(CIO) – “Kita harus segera mendaftarkan produk ini. Kelak orang-orang akan sadar kalau produk ini bukan hanya bisa dinikmati oleh kalangan yang lebih akrab disebut marjinal atau semacamnya. Sasaran kita adalah mereka-mereka yang katanya baru hijrah, para penggagas ‘fast taubat’ yang enggak kokoh-kokoh amat sebenarnya.”
***
Permulaan itu bermula dari langkah kecil yang sangat telaten dan dilakukan dengan penuh kesabaran. Tembok tebal berlapis baja tebal pun punya masa pelapukannya tersendiri. Memang enggak ada yang abadi di dunia ini.
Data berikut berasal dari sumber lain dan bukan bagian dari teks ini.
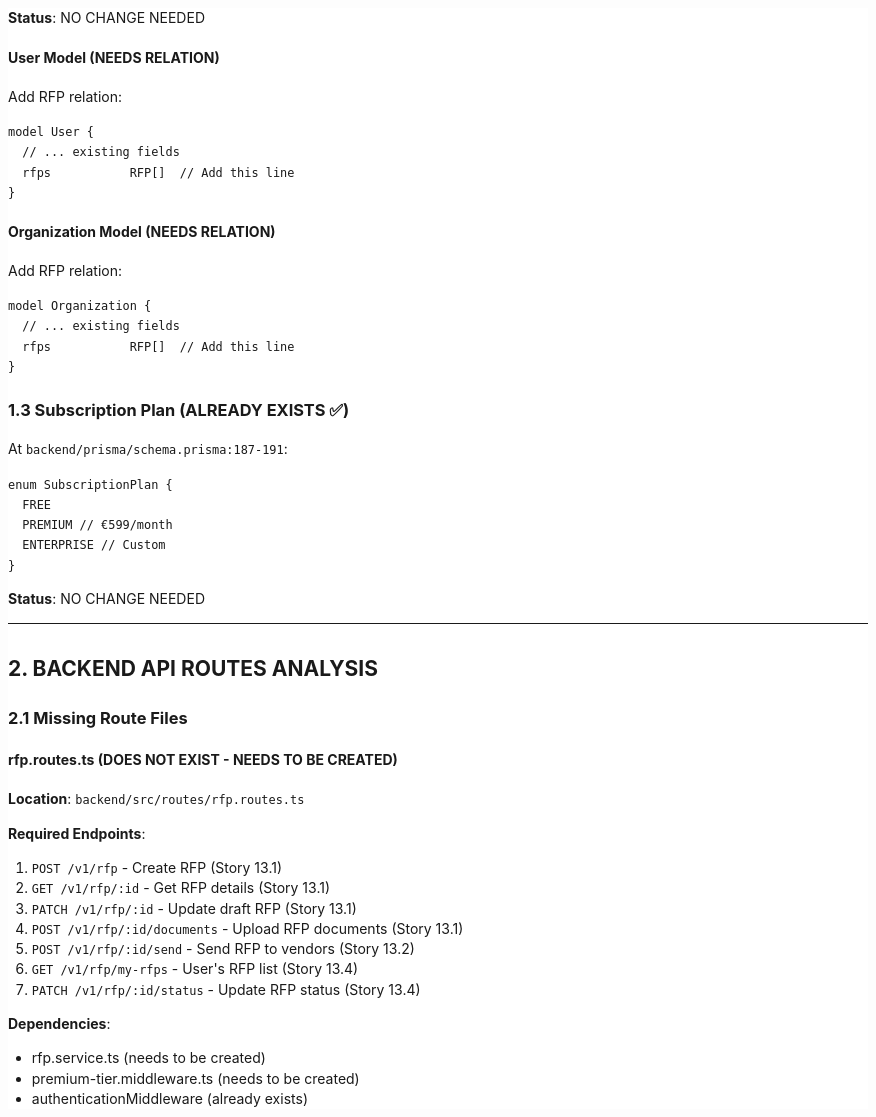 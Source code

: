 **Status**: NO CHANGE NEEDED

#### **User Model** (NEEDS RELATION)
Add RFP relation:
```prisma
model User {
  // ... existing fields
  rfps           RFP[]  // Add this line
}
```

#### **Organization Model** (NEEDS RELATION)
Add RFP relation:
```prisma
model Organization {
  // ... existing fields
  rfps           RFP[]  // Add this line
}
```

### 1.3 Subscription Plan (ALREADY EXISTS ✅)
At `backend/prisma/schema.prisma:187-191`:
```prisma
enum SubscriptionPlan {
  FREE
  PREMIUM // €599/month
  ENTERPRISE // Custom
}
```

**Status**: NO CHANGE NEEDED

---

## 2. BACKEND API ROUTES ANALYSIS

### 2.1 Missing Route Files

#### **rfp.routes.ts** (DOES NOT EXIST - NEEDS TO BE CREATED)
**Location**: `backend/src/routes/rfp.routes.ts`

**Required Endpoints**:
1. `POST /v1/rfp` - Create RFP (Story 13.1)
2. `GET /v1/rfp/:id` - Get RFP details (Story 13.1)
3. `PATCH /v1/rfp/:id` - Update draft RFP (Story 13.1)
4. `POST /v1/rfp/:id/documents` - Upload RFP documents (Story 13.1)
5. `POST /v1/rfp/:id/send` - Send RFP to vendors (Story 13.2)
6. `GET /v1/rfp/my-rfps` - User's RFP list (Story 13.4)
7. `PATCH /v1/rfp/:id/status` - Update RFP status (Story 13.4)

**Dependencies**:
- rfp.service.ts (needs to be created)
- premium-tier.middleware.ts (needs to be created)
- authenticationMiddleware (already exists)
Seseorang dengan perawakan tegap, berdada bidang, kumis tipis, kemeja yang digulung hingga ke siku, janggut yang dicukur habis sehabisnya, dia menatap serius ke para karyawannya.
Suasana lengang sesaat ketika tatapan pria itu menyusuri satu persatu wajah karyawannya. Ada rasa segan, takut, juga sebal tentunya. Siapa juga yang suka diintimidasi dan diperlakukan layaknya hewan peliharaan, gaji sih gaji tapi tekanan tetap akan membuat muak, terlebih yang melakukan adalah orang yang sangat sering datang terlambat, bahkan—Salah seorang dengan malu-malu juga agak sedikit gugup mengangkat tangan.
“Pak memang apa yang kita ragukan lagi, keberhasilan kita sudah merambah ke banyak—sisi, sangat sangat banyak. Terutama dalam penamaan-penamaan halus akan segala hal yang terlarang, hingga kini menjadi suatu hal yang paling diminati oleh sebagian besar kalangan ternama lagi terpandang, tentu dari mereka ada bahkan banyak juga yang melakukan itu dengan sembunyi-sembunyi. Intinya mereka juga pecinta keliaran, hanya saja sebelumnya belum menemukan wadah.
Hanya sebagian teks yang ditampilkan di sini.